From C11 §6.2.6.6 Representations of types

When a value is stored in an object of structure or union type, including in a member object, the bytes of the object representation that correspond to any padding bytes take unspecified values.

This implies that you'd need to write a function which compares individual elements of the structure

int my_struct_equals(my_struct* s1, my_struct* s2)
{
    if (s1->intval == s2->intval &&
        strcmp(s1->strval, s2->strval) == 0 && 
        s1->binlen == s2->binlen &&
        memcmp(s1->binval, s2->binval, s1->binlen) == 0 &&
        ...
        ) {
        return 1;
    }
    return 0;
}
simonc
  • 41,632
  • 12
  • 85
  • 103
9

No, two structures with all members equal may sometimes not compare equal for memcmp(), because of padding.

One plausible example is as follows.
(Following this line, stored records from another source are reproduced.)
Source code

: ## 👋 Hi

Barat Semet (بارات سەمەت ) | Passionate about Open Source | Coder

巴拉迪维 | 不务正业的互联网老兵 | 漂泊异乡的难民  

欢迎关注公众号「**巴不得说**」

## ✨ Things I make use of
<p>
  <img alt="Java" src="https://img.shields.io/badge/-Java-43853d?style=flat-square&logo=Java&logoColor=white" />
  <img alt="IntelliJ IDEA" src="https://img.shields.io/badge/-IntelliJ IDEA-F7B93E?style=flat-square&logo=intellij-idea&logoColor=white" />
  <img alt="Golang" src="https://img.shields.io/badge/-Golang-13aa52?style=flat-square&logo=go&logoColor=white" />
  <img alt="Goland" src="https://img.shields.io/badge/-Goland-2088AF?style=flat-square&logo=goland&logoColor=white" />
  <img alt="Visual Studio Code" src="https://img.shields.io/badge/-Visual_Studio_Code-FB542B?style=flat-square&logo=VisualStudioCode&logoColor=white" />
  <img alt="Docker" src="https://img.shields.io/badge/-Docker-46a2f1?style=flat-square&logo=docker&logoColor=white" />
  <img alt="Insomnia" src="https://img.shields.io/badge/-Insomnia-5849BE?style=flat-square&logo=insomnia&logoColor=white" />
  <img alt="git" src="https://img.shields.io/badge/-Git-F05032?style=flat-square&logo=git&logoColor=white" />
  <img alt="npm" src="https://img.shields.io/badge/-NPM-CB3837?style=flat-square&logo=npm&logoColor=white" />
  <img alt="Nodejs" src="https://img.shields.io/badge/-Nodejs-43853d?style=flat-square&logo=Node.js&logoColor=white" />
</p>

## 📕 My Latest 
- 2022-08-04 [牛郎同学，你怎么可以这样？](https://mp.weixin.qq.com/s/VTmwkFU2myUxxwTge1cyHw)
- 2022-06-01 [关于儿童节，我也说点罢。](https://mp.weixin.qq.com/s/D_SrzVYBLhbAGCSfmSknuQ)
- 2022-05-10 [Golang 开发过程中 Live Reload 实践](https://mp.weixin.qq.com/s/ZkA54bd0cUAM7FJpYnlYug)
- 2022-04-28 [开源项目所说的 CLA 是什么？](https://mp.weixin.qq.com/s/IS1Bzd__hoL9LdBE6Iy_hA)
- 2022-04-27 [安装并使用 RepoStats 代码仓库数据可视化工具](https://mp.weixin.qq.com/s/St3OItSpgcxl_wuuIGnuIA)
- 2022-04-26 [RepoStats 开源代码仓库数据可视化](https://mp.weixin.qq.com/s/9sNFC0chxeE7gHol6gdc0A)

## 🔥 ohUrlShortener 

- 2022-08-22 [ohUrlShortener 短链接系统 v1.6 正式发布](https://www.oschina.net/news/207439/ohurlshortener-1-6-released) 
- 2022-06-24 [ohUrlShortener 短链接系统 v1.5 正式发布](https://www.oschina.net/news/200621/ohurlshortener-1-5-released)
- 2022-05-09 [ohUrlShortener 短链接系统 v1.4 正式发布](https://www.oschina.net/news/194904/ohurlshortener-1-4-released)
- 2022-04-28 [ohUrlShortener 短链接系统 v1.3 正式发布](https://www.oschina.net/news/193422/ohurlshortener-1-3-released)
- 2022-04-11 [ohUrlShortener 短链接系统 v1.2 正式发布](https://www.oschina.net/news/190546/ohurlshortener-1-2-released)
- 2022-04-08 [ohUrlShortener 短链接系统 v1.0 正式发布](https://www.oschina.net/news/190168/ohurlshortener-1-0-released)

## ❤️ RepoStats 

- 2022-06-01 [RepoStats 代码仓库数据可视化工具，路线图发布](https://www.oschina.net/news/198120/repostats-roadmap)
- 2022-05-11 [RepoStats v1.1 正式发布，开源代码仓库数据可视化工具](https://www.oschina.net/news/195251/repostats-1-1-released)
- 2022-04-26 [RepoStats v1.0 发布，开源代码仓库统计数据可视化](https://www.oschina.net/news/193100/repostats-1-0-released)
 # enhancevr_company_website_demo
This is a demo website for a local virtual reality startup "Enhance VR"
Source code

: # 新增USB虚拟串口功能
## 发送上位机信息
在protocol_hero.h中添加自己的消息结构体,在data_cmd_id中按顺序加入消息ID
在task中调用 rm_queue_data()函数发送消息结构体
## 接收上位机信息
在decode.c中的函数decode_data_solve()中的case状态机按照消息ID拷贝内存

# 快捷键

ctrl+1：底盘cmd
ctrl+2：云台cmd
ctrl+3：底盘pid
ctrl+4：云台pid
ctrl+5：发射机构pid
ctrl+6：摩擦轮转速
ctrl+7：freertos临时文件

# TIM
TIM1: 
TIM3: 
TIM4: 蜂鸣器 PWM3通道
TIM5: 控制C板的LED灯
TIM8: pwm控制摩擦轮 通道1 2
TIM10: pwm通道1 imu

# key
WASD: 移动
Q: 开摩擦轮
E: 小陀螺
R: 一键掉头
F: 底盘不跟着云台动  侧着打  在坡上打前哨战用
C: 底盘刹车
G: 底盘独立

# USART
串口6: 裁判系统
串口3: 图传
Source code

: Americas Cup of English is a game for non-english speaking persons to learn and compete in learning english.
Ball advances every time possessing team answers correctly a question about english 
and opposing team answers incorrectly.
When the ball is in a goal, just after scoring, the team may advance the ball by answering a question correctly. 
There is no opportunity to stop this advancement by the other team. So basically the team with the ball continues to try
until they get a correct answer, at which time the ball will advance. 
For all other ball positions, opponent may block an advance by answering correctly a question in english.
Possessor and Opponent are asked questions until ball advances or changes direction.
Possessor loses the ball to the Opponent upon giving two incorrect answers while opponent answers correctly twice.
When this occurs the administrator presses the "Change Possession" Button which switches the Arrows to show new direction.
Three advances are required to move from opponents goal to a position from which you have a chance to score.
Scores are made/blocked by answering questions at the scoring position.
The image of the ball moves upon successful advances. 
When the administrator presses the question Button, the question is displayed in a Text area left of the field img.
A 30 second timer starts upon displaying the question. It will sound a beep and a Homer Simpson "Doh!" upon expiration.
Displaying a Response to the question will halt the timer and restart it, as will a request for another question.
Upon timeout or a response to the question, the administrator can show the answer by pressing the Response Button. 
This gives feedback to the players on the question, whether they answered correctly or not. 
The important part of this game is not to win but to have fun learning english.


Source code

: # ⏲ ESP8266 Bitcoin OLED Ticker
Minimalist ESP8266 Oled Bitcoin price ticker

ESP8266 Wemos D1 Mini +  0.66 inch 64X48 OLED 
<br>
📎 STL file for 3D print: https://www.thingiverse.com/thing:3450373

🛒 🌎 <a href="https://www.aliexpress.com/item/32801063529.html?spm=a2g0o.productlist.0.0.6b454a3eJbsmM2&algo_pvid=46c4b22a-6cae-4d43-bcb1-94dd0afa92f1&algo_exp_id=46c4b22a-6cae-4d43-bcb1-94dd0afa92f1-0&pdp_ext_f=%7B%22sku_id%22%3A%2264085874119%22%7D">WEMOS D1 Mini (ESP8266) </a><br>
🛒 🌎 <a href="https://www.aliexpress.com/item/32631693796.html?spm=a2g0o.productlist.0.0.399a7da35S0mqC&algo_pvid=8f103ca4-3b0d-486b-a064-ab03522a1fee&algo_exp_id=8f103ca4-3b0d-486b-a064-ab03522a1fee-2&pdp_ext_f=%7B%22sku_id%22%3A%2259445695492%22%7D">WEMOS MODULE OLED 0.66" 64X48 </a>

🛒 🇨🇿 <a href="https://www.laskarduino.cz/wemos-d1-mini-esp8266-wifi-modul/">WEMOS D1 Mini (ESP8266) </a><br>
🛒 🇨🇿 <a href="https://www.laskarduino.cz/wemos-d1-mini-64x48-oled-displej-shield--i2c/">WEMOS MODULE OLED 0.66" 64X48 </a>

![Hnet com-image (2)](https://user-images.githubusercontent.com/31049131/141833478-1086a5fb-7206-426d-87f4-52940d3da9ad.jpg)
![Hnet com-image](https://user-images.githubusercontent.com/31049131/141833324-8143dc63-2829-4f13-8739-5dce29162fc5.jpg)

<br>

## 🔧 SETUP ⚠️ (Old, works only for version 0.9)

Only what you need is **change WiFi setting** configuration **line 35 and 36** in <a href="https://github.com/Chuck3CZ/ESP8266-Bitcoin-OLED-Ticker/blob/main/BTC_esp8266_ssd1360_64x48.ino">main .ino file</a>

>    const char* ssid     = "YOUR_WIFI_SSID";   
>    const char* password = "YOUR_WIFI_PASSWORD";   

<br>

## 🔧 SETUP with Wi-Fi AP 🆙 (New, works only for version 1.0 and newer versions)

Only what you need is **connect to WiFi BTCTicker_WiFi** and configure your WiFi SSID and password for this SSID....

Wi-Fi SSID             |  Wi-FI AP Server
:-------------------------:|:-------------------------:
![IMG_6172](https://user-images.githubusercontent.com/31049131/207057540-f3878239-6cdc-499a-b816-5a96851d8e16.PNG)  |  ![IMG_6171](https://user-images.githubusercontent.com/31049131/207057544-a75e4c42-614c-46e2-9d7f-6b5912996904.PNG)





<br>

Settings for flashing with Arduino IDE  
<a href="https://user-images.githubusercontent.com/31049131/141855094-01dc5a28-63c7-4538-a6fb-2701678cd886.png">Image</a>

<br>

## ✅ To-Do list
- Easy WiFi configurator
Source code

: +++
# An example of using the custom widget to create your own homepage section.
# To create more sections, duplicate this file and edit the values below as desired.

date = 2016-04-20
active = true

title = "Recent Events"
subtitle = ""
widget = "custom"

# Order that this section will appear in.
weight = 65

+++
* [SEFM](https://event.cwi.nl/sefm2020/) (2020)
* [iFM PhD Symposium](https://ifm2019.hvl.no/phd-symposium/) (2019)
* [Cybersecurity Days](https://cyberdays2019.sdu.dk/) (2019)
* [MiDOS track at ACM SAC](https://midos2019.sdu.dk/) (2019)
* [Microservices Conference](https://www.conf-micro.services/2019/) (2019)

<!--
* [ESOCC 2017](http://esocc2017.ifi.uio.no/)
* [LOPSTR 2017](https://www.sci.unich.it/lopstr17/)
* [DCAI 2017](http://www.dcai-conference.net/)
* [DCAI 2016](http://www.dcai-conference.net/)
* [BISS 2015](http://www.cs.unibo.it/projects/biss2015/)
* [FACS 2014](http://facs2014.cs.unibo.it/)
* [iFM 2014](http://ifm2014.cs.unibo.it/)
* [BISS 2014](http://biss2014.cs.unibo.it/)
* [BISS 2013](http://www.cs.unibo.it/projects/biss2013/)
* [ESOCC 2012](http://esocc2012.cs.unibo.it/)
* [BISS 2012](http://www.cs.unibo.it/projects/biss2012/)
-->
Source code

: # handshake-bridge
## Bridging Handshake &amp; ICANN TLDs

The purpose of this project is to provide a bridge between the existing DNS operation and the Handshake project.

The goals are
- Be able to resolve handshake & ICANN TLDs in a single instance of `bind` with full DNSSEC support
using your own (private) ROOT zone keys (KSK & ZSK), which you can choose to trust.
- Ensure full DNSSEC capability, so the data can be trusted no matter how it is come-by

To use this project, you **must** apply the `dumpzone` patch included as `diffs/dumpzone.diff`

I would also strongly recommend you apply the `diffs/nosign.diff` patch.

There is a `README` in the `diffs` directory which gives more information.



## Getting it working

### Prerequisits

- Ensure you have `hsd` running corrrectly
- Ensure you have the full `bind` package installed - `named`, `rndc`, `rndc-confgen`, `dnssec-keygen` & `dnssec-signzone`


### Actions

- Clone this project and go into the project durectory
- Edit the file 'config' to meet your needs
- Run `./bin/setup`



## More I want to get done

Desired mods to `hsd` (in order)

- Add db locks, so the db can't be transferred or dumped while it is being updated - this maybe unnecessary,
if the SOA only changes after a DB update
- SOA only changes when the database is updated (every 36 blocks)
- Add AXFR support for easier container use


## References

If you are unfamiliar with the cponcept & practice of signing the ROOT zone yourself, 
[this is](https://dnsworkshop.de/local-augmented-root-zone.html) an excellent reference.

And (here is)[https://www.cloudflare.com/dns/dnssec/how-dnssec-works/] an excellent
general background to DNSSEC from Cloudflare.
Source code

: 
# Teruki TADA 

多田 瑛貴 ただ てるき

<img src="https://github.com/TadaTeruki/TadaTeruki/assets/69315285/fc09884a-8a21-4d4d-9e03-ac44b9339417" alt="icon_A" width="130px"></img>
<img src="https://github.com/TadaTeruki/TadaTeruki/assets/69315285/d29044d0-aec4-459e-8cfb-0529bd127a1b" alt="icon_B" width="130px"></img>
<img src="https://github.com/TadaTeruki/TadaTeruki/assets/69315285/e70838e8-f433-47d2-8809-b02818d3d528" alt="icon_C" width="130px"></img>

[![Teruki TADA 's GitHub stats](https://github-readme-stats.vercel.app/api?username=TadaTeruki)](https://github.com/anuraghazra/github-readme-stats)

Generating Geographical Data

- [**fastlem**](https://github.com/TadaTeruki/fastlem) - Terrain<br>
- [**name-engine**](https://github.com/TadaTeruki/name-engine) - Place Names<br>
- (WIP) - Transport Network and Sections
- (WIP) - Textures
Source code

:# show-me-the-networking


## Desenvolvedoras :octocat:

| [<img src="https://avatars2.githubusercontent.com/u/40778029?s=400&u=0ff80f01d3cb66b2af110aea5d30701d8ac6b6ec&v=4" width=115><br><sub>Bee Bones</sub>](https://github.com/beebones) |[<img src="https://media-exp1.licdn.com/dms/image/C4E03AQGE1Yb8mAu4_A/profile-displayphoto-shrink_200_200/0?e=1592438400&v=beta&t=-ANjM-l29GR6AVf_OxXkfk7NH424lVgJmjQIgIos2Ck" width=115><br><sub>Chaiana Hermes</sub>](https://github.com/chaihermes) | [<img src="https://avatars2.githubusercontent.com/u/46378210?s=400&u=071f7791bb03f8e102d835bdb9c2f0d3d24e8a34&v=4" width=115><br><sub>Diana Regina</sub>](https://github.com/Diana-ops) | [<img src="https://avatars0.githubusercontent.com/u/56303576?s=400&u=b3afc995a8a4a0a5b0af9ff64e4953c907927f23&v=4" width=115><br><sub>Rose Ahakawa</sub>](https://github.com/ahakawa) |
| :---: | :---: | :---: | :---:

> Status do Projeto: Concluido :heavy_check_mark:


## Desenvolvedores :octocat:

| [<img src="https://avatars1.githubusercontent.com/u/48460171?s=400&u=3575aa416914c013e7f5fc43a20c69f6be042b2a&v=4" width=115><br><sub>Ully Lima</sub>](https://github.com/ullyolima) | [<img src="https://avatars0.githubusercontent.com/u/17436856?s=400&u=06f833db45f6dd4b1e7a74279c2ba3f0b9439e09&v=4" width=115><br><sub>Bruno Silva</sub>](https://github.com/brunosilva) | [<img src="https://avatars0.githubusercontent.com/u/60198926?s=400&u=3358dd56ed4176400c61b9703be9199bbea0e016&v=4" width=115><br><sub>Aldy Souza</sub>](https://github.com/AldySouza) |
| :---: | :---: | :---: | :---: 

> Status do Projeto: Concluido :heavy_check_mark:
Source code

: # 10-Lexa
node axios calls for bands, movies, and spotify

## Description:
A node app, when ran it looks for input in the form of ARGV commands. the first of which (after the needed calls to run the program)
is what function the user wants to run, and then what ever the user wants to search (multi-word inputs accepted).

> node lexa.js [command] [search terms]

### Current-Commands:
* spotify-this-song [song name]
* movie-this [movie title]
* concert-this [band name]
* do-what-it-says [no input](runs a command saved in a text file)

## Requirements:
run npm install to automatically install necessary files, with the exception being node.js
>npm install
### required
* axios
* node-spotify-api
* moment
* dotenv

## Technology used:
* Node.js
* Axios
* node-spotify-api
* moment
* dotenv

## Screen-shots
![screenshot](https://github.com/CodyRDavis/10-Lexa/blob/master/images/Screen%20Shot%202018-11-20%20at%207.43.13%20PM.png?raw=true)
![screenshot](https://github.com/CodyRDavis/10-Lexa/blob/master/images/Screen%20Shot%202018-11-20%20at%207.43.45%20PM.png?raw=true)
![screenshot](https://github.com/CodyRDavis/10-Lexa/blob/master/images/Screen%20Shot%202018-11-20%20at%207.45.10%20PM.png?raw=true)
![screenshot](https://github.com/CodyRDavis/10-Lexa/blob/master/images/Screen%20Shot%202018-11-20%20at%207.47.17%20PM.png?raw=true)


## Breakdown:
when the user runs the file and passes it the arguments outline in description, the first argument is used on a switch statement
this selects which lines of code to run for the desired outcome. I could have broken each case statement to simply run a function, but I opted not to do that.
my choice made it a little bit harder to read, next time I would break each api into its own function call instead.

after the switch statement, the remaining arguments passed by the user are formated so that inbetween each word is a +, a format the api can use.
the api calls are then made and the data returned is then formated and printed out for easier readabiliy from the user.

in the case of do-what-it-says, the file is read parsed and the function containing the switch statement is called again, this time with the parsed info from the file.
For the initialization of st2, a standard-compliant 32-bit compiler could generate a sequence of assembly instructions that leave part of the final padding uninitialized. This piece of padding will contain whatever happened to be there on the stack, whereas st1's padding will typically contain zero:

struct S { short s1; long long i; short s2; } st1 = { 1, 2, 3 };
int main() {
  struct S st2 = { 1, 2, 3 };
  ... at this point memcmp(&st1, &st2, sizeof(struct S)) could plausibly be nonzero
}
Pascal Cuoq
  • 79,187
  • 7
  • 161
  • 281
2

If both variables are global or static, and their members were initialized at init time of the program, then yes, they will compare equal with memcmp(). (Note, most systems just load the data pages into zero initialized pages, but the C standard does not guarantee this behavior.)

Also, if one of the structures were initialized with the other using memcpy(), then they will compare equal with memcmp().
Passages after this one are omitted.